## TASK TO COMPLETE
Each entry below should be retyped exactly as given.

## RECORDS SUPPLIED
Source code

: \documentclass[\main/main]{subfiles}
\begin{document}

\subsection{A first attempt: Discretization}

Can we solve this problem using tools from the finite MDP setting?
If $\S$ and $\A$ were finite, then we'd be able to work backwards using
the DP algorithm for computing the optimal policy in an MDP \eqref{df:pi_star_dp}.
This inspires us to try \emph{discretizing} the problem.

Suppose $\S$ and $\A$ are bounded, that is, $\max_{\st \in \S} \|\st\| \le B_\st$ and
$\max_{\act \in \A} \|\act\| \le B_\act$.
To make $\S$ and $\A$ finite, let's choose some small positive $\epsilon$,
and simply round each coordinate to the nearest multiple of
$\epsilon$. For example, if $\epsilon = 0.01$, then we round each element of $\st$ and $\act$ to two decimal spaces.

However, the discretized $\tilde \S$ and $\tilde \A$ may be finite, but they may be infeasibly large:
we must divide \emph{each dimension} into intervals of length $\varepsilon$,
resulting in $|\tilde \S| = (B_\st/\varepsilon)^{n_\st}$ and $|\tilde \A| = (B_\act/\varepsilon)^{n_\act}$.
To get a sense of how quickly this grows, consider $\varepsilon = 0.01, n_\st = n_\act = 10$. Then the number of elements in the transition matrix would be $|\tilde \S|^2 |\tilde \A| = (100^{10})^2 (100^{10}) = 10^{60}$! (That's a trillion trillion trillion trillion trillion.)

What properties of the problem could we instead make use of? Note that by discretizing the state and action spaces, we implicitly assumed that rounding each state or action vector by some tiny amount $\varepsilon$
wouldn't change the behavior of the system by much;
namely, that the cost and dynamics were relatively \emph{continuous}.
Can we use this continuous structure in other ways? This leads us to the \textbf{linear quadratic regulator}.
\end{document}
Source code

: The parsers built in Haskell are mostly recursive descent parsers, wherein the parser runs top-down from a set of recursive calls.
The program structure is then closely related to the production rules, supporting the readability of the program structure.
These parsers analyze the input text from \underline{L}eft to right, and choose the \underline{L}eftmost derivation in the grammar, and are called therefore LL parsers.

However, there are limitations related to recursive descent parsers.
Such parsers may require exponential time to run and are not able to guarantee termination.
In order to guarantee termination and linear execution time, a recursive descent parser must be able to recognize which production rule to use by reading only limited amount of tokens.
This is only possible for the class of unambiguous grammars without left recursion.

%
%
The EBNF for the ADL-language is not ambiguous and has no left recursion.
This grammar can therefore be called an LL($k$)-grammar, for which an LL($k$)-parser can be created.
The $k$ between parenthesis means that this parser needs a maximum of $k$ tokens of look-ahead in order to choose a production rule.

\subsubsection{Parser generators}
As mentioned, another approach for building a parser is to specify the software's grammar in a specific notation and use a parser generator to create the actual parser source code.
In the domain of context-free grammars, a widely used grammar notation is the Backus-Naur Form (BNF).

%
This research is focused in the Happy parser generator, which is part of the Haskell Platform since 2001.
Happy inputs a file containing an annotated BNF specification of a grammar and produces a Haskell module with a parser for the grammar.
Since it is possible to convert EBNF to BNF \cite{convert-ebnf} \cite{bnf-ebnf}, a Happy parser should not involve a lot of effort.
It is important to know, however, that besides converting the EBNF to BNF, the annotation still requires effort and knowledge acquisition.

## ANSWER
Source code

: \documentclass[\main/main]{subfiles}
\begin{document}

\subsection{A first attempt: Discretization}

Can we solve this problem using tools from the finite MDP setting?
If $\S$ and $\A$ were finite, then we'd be able to work backwards using
the DP algorithm for computing the optimal policy in an MDP \eqref{df:pi_star_dp}.
This inspires us to try \emph{discretizing} the problem.

Suppose $\S$ and $\A$ are bounded, that is, $\max_{\st \in \S} \|\st\| \le B_\st$ and
$\max_{\act \in \A} \|\act\| \le B_\act$.
To make $\S$ and $\A$ finite, let's choose some small positive $\epsilon$,
and simply round each coordinate to the nearest multiple of
$\epsilon$. For example, if $\epsilon = 0.01$, then we round each element of $\st$ and $\act$ to two decimal spaces.

However, the discretized $\tilde \S$ and $\tilde \A$ may be finite, but they may be infeasibly large:
we must divide \emph{each dimension} into intervals of length $\varepsilon$,
resulting in $|\tilde \S| = (B_\st/\varepsilon)^{n_\st}$ and $|\tilde \A| = (B_\act/\varepsilon)^{n_\act}$.
To get a sense of how quickly this grows, consider $\varepsilon = 0.01, n_\st = n_\act = 10$. Then the number of elements in the transition matrix would be $|\tilde \S|^2 |\tilde \A| = (100^{10})^2 (100^{10}) = 10^{60}$! (That's a trillion trillion trillion trillion trillion.)

What properties of the problem could we instead make use of? Note that by discretizing the state and action spaces, we implicitly assumed that rounding each state or action vector by some tiny amount $\varepsilon$
wouldn't change the behavior of the system by much;
namely, that the cost and dynamics were relatively \emph{continuous}.
Can we use this continuous structure in other ways? This leads us to the \textbf{linear quadratic regulator}.
\end{document}
Source code

: The parsers built in Haskell are mostly recursive descent parsers, wherein the parser runs top-down from a set of recursive calls.
The program structure is then closely related to the production rules, supporting the readability of the program structure.
These parsers analyze the input text from \underline{L}eft to right, and choose the \underline{L}eftmost derivation in the grammar, and are called therefore LL parsers.

However, there are limitations related to recursive descent parsers.
Such parsers may require exponential time to run and are not able to guarantee termination.
In order to guarantee termination and linear execution time, a recursive descent parser must be able to recognize which production rule to use by reading only limited amount of tokens.
This is only possible for the class of unambiguous grammars without left recursion.

%
%
The EBNF for the ADL-language is not ambiguous and has no left recursion.
This grammar can therefore be called an LL($k$)-grammar, for which an LL($k$)-parser can be created.
The $k$ between parenthesis means that this parser needs a maximum of $k$ tokens of look-ahead in order to choose a production rule.

\subsubsection{Parser generators}
As mentioned, another approach for building a parser is to specify the software's grammar in a specific notation and use a parser generator to create the actual parser source code.
In the domain of context-free grammars, a widely used grammar notation is the Backus-Naur Form (BNF).

%
This research is focused in the Happy parser generator, which is part of the Haskell Platform since 2001.
Happy inputs a file containing an annotated BNF specification of a grammar and produces a Haskell module with a parser for the grammar.
Since it is possible to convert EBNF to BNF \cite{convert-ebnf} \cite{bnf-ebnf}, a Happy parser should not involve a lot of effort.
It is important to know, however, that besides converting the EBNF to BNF, the annotation still requires effort and knowledge acquisition.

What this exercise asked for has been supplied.